Not a fan of the all in one device. For several reasons. Not the least of which is downtime. It *will* break. You would then be out several devices. Besides... Each level of complexity adds more time to start the device, get to know the device, increase the size of the device, increase the power draw of the device, probably increase the heat output of the device, increase the complexity of the interface of the device, etc., etc., etc.

Imagine trying to cram my 10x optical, damn nice digi-cam into an ipod with cellular service and a messaging-capable keyboard.

No thanks.


----------



## chornbe (Feb 24, 2005)

Wow, did I screw up. THe previous post was supposed to end up in the "Does the world really need an all in one" thread.

How the *HELL* did that happen? That must have been on SERIOUS beer I had. (sigh)


----------



## chevy (Feb 24, 2005)

I love the new iPod photo 30 GB


----------



## bookem (Feb 25, 2005)

Lt Major Burns said:
			
		

> ia price drop is the obvious one - everyone wants a coulor screen, but  who want's to pay nearly $600 for one?




Some of us paid nearly that for a B&W screen


----------



## chornbe (Feb 25, 2005)

The iPod you want is around $400. The iPod you get today for $400 is way better than what you got two years ago for $400 (and more), but... that's where the prices on it have been. Again, alternatives, but I'd venture to say the $300 - $400 full sized iPods are still the meat and potato sellers of the iPod family.


----------



## diablojota (Feb 25, 2005)

chornbe said:
			
		

> Or, to be topical... the iPod you want is around $400. The iPod you get today for $400 is way better than what you got two years ago for $400 (and more), but... that's where the prices on it have been. Again, alternatives, but I'd venture to say the $300 - $400 full sized iPods are still the meat and potato sellers of the iPod family.



I believe it is actually the iPod mini that has been their biggest seller. I heard that somewhere, that they sell 2 or 3 mini's for every 1 regular iPod.


----------



## fryke (Feb 25, 2005)

biggest seller doesn't have to mean biggest profit, though. I think the iPod photo 30 GB will be a winner... Cheap enough, gorgeous enough.


----------



## Ceroc Addict (Feb 25, 2005)

fryke said:
			
		

> I think the iPod photo 30 GB will be a winner... Cheap enough, gorgeous enough.


I agree, but for the money they're asking I think I'll probably pay a bit extra and get an iRiver PMP140.

(I'll soothe my iPod lust with a 4G iPod mini  )

Kap


----------



## diablojota (Feb 25, 2005)

You're kidding right?


----------



## chevy (Feb 25, 2005)

Now that (short) video is on iPhoto, we can expect it to come to the iPod.


----------



## Ceroc Addict (Feb 25, 2005)

diablojota said:
			
		

> You're kidding right?


'Fraid not.

I've got an iPod shuffle and will be getting a 4G iPod mini (mainly because it's a pain trying to scrub through Audible books on the shuffle and because I want some playlists).
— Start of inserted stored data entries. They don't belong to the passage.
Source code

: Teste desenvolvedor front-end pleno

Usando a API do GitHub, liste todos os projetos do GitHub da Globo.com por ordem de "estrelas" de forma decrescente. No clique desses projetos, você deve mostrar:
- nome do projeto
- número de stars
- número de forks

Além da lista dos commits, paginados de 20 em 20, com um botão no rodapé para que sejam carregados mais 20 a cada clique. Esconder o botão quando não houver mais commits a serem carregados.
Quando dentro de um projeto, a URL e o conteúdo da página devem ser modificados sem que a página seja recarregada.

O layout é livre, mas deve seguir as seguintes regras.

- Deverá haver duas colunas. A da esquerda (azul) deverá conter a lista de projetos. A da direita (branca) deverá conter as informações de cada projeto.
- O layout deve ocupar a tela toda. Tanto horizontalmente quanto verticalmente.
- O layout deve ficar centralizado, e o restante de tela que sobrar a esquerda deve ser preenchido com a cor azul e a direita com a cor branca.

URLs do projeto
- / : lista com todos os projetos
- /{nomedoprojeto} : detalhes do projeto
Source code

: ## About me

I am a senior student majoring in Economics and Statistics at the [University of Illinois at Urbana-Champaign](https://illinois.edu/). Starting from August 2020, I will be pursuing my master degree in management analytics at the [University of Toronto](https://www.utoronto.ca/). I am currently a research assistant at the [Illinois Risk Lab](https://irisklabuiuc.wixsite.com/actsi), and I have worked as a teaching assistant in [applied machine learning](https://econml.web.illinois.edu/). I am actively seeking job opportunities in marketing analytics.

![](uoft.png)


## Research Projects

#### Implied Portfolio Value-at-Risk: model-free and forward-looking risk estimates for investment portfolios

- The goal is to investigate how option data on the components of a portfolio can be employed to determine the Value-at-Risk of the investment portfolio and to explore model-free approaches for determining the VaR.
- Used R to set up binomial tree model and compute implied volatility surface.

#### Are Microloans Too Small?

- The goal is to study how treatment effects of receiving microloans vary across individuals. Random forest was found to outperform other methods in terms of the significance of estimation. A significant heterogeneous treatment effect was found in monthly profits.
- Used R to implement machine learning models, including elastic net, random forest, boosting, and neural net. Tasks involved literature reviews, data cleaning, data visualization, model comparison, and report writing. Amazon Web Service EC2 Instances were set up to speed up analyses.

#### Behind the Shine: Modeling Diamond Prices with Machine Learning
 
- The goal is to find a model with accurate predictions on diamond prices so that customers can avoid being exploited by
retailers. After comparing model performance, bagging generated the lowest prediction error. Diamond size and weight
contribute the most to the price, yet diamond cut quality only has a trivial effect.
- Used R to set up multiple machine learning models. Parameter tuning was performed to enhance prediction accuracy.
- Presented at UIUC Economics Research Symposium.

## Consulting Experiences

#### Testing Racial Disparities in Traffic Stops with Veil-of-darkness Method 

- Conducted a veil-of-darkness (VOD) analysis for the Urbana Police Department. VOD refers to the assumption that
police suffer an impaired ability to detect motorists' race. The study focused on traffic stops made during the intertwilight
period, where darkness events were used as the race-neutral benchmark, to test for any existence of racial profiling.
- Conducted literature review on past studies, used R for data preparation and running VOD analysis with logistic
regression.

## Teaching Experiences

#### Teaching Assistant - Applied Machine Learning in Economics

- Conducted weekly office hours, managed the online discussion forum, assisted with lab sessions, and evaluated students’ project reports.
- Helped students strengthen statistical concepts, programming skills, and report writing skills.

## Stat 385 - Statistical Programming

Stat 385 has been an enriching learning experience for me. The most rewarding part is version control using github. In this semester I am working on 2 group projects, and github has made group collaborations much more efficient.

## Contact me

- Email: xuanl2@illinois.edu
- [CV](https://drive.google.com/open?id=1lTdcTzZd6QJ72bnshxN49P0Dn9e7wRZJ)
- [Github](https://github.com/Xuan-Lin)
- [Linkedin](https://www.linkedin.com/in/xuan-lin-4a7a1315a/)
i.e. In terms of listening to my music/audiobooks, I'm pretty well covered.

So basically,

If I got an iPod photo, I could upload and view photos
If I get an iRiver, I can watch video, record sound and upload and view photos
i.e. The increased functionality is easily worth the price difference. Don't care that much about the user interface (haven't got that many videos to sort through, compared to my music).

If the iPod photo played video, of course it'd be a completely different ballgame. But sadly, as far as I'm concerned, Apple is the one digging in the wrong place.



			
				diablojota said:
			
		

> Now that (short) video is on iPhoto, we can expect it to come to the iPod.
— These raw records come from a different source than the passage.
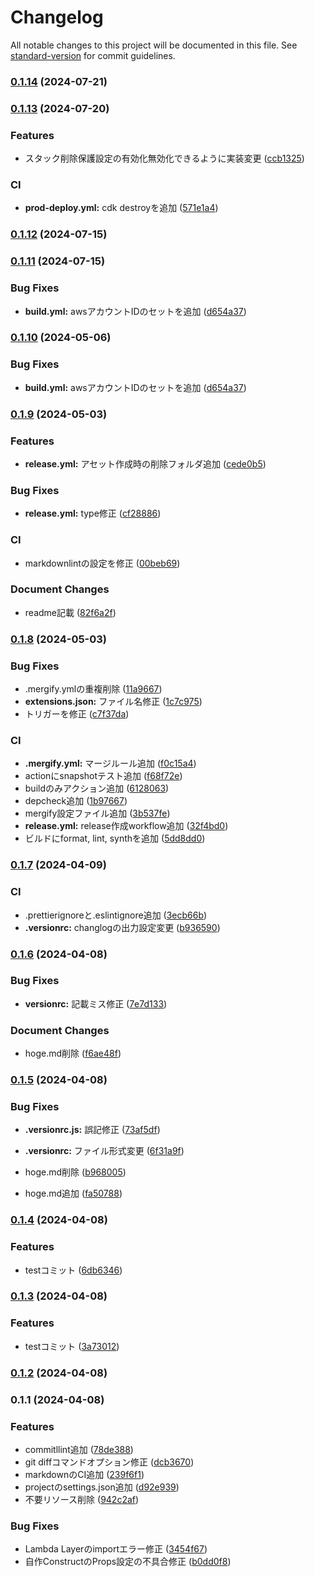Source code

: # Changelog

All notable changes to this project will be documented in this file. See [standard-version](https://github.com/conventional-changelog/standard-version) for commit guidelines.

### [0.1.14](https://github.com/kasiopeiya/cdk-project-template/compare/v0.1.13...v0.1.14) (2024-07-21)

### [0.1.13](https://github.com/kasiopeiya/cdk-project-template/compare/v0.1.12...v0.1.13) (2024-07-20)


### Features

* スタック削除保護設定の有効化無効化できるように実装変更 ([ccb1325](https://github.com/kasiopeiya/cdk-project-template/commit/ccb132571c9c1524ac05392a9a8fe2d88275ff24))


### CI

* **prod-deploy.yml:** cdk destroyを追加 ([571e1a4](https://github.com/kasiopeiya/cdk-project-template/commit/571e1a4c12a7086abe1b3df4835012d63a24881f))

### [0.1.12](https://github.com/kasiopeiya/cdk-project-template/compare/v0.1.11...v0.1.12) (2024-07-15)

### [0.1.11](https://github.com/kasiopeiya/cdk-project-template/compare/v0.1.9...v0.1.11) (2024-07-15)


### Bug Fixes

* **build.yml:** awsアカウントIDのセットを追加 ([d654a37](https://github.com/kasiopeiya/cdk-project-template/commit/d654a378485528cba201665c9067cc8b2bd06eab))

### [0.1.10](https://github.com/kasiopeiya/cdk-project-template/compare/v0.1.9...v0.1.10) (2024-05-06)


### Bug Fixes

* **build.yml:** awsアカウントIDのセットを追加 ([d654a37](https://github.com/kasiopeiya/cdk-project-template/commit/d654a378485528cba201665c9067cc8b2bd06eab))

### [0.1.9](https://github.com/kasiopeiya/cdk-project-template/compare/v0.1.8...v0.1.9) (2024-05-03)


### Features

* **release.yml:** アセット作成時の削除フォルダ追加 ([cede0b5](https://github.com/kasiopeiya/cdk-project-template/commit/cede0b54ba95c9f2b60f4bae24eecb1669569e08))


### Bug Fixes

* **release.yml:** type修正 ([cf28886](https://github.com/kasiopeiya/cdk-project-template/commit/cf288864bf974d07ed3d919ca0975afd2b56a5a8))


### CI

* markdownlintの設定を修正 ([00beb69](https://github.com/kasiopeiya/cdk-project-template/commit/00beb696b1d7f5118ef48babda3df52d2b813506))


### Document Changes

* readme記載 ([82f6a2f](https://github.com/kasiopeiya/cdk-project-template/commit/82f6a2fe17988f461690a47af57407d4dd93debd))

### [0.1.8](https://github.com/kasiopeiya/cdk-project-template/compare/v0.1.7...v0.1.8) (2024-05-03)


### Bug Fixes

* .mergify.ymlの重複削除 ([11a9667](https://github.com/kasiopeiya/cdk-project-template/commit/11a96671a14c8af484734f1307f0fc164f33b78d))
* **extensions.json:** ファイル名修正 ([1c7c975](https://github.com/kasiopeiya/cdk-project-template/commit/1c7c975f5ec73765d844c8641d8351df8f4008b1))
* トリガーを修正 ([c7f37da](https://github.com/kasiopeiya/cdk-project-template/commit/c7f37da37e1312be1ba18231566ca7bd3484a22b))


### CI

* **.mergify.yml:** マージルール追加 ([f0c15a4](https://github.com/kasiopeiya/cdk-project-template/commit/f0c15a454620e08c632d6be0752155b967416868))
* actionにsnapshotテスト追加 ([f68f72e](https://github.com/kasiopeiya/cdk-project-template/commit/f68f72ec5479f3cdb526545aad201967d2270e49))
* buildのみアクション追加 ([6128063](https://github.com/kasiopeiya/cdk-project-template/commit/6128063b5dcff3344a626c8bd1ae63e66c39dfa0))
* depcheck追加 ([1b97667](https://github.com/kasiopeiya/cdk-project-template/commit/1b97667b546f60fb2d7978429e9f639ebfef1551))
* mergify設定ファイル追加 ([3b537fe](https://github.com/kasiopeiya/cdk-project-template/commit/3b537fef20d3e0ca5e223137f3632b8a4fbd4717))
* **release.yml:** release作成workflow追加 ([32f4bd0](https://github.com/kasiopeiya/cdk-project-template/commit/32f4bd079d2b4f4fc9b09d178b822ad1ea33ddc5))
* ビルドにformat, lint, synthを追加 ([5dd8dd0](https://github.com/kasiopeiya/cdk-project-template/commit/5dd8dd095ccff84900d2f41702542f016587c0fc))

### [0.1.7](https://github.com/kasiopeiya/cdk-project-template-github-actions/compare/v0.1.6...v0.1.7) (2024-04-09)


### CI

* .prettierignoreと.eslintignore追加 ([3ecb66b](https://github.com/kasiopeiya/cdk-project-template-github-actions/commit/3ecb66bf591bcc388628b15e8d2d5184a902a51b))
* **.versionrc:** changlogの出力設定変更 ([b936590](https://github.com/kasiopeiya/cdk-project-template-github-actions/commit/b93659042f841cff3ce7217551ceaa7e60cd2217))

### [0.1.6](https://github.com/kasiopeiya/cdk-project-template-github-actions/compare/v0.1.5...v0.1.6) (2024-04-08)

### Bug Fixes

- **versionrc:** 記載ミス修正 ([7e7d133](https://github.com/kasiopeiya/cdk-project-template-github-actions/commit/7e7d133c40c79c332d4a6f66cfb935f9aae5a639))

### Document Changes

- hoge.md削除 ([f6ae48f](https://github.com/kasiopeiya/cdk-project-template-github-actions/commit/f6ae48f645e1f78751844c0a5080e4f6227d25d3))

### [0.1.5](https://github.com/kasiopeiya/cdk-project-template-github-actions/compare/v0.1.4...v0.1.5) (2024-04-08)

### Bug Fixes

- **.versionrc.js:** 誤記修正 ([73af5df](https://github.com/kasiopeiya/cdk-project-template-github-actions/commit/73af5df1366035545f917f64150a761ad33127d4))
- **.versionrc:** ファイル形式変更 ([6f31a9f](https://github.com/kasiopeiya/cdk-project-template-github-actions/commit/6f31a9f873cfc57cc76cfe0e8e03b361ddbc8916))

- hoge.md削除 ([b968005](https://github.com/kasiopeiya/cdk-project-template-github-actions/commit/b96800557bb79a242231c8438687c8df720b96b7))
- hoge.md追加 ([fa50788](https://github.com/kasiopeiya/cdk-project-template-github-actions/commit/fa507886635f8e15e5375a2631e412de703b0fd2))

### [0.1.4](https://github.com/kasiopeiya/cdk-project-template-github-actions/compare/v0.1.3...v0.1.4) (2024-04-08)

### Features

- testコミット ([6db6346](https://github.com/kasiopeiya/cdk-project-template-github-actions/commit/6db6346450dbbb39ffd7e32209d84d1454aa07a4))

### [0.1.3](https://github.com/kasiopeiya/cdk-project-template-github-actions/compare/v0.1.2...v0.1.3) (2024-04-08)

### Features

- testコミット ([3a73012](https://github.com/kasiopeiya/cdk-project-template-github-actions/commit/3a730127d2b5a87f4a71e5d15619f06f6ae62b87))

### [0.1.2](https://github.com/kasiopeiya/cdk-project-template-github-actions/compare/v0.1.1...v0.1.2) (2024-04-08)

### 0.1.1 (2024-04-08)

### Features

- commitllint追加 ([78de388](https://github.com/kasiopeiya/cdk-project-template-github-actions/commit/78de3885cdbf7b6d78653c21521c20862a9fc9c8))
- git diffコマンドオプション修正 ([dcb3670](https://github.com/kasiopeiya/cdk-project-template-github-actions/commit/dcb3670e6c2656971f2f16db72a57cd240431452))
- markdownのCI追加 ([239f6f1](https://github.com/kasiopeiya/cdk-project-template-github-actions/commit/239f6f145c5d5cfc8d1a63b274dc2c3b5dc78413))
- projectのsettings.json追加 ([d92e939](https://github.com/kasiopeiya/cdk-project-template-github-actions/commit/d92e9390c8e05a42ccb5dffab43ca3b789fe12ff))
- 不要リソース削除 ([942c2af](https://github.com/kasiopeiya/cdk-project-template-github-actions/commit/942c2af7622ab2e78881394a0086cc9f243afbe0))

### Bug Fixes

- Lambda Layerのimportエラー修正 ([3454f67](https://github.com/kasiopeiya/cdk-project-template-github-actions/commit/3454f679ed9f34a1a2217cf2d14029e194c000eb))
- 自作ConstructのProps設定の不具合修正 ([b0dd0f8](https://github.com/kasiopeiya/cdk-project-template-github-actions/commit/b0dd0f8ccf5d13328ac3daff34d635743960fe6a))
I don't think this will have much of an impact on the iPod - it's more about having another level of connection with digital cameras. In any case, I'm not willing to wait around for another year or more for a video iPod.

Kap


----------



## fryke (Feb 26, 2005)

Well, if portable video is something you want, the iPod's quite _certainly_ not the way to go right now.  ... But the iRiver? 4:3 screen (eek!) and the price... I'm waiting for a truly good "QuickTime" player that does Xvid and DivX as well. With a wide screen, of course.


----------



## Ceroc Addict (Feb 26, 2005)

fryke said:
			
		

> But the iRiver? 4:3 screen (eek!) and the price... I'm waiting for a truly good "QuickTime" player that does Xvid and DivX as well. With a wide screen, of course.
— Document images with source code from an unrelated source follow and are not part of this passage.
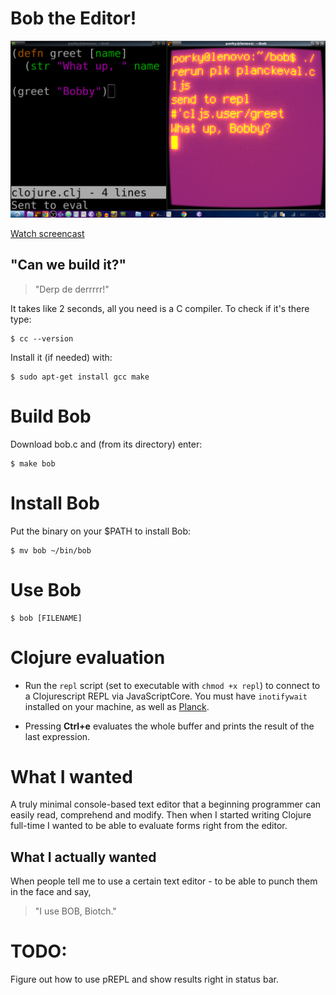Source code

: # Bob the Editor!

![Repl](2018-10-18-033538_1366x768_scrot.png)

[Watch screencast](https://youtu.be/f_1ZLgQtaWg)

## "Can we build it?"
    
>"Derp de derrrrr!"
    
It takes like 2 seconds, all you need is a C compiler. To check if it's there type:

	$ cc --version

Install it (if needed) with:

    $ sudo apt-get install gcc make

# Build Bob

Download bob.c and (from its directory) enter:

    $ make bob

# Install Bob

Put the binary on your $PATH to install Bob:

	$ mv bob ~/bin/bob
	
# Use Bob
	
	$ bob [FILENAME]

# Clojure evaluation

* Run the `repl` script (set to executable with `chmod +x repl`) to connect to a Clojurescript REPL via JavaScriptCore.
You must have `inotifywait` installed on your machine, as well as [Planck](http://planck-repl.org/).

* Pressing **Ctrl+e** evaluates the whole buffer and prints the result of the last expression.

# What I wanted

A truly minimal console-based text editor that a beginning programmer can easily read, comprehend and modify.
Then when I started writing Clojure full-time I wanted to be able to evaluate forms right from the editor. 

## What I actually wanted

When people tell me to use a certain text editor - to be able to punch them in the face and say,
	
>"I use BOB, Biotch."

# TODO:

Figure out how to use pREPL and show results right in status bar.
As far as I'm aware, there are only few decent alternatives in the market today for what I want in such a device (video player, stores photos, records sound)

Archos PMA 400 - a bit too expensive
Archos Gmini 400 - battery not removable
Epson P-2000 - doesn't record sound via line in
iRiver PMP140

It's possible that I'll pony up the extra and get the Archos PMA 400.

Kap


----------



## Decado (Feb 26, 2005)

Ceroc Addict said:
			
		

> As far as I'm aware, there are only few decent alternatives in the market today for what I want in such a device (video player, stores photos, records sound)
> 
> Archos PMA 400 - a bit too expensive
> Archos Gmini 400 - battery not removable
> ...



how about the PSP from Sony? it is a GREAT excuse to take a trip to tokyo!don't know about the sound recording with that one, though.


----------



## Ceroc Addict (Feb 26, 2005)

Decado said:
			
		

> how about the PSP from Sony? it is a GREAT excuse to take a trip to tokyo!don't know about the sound recording with that one, though.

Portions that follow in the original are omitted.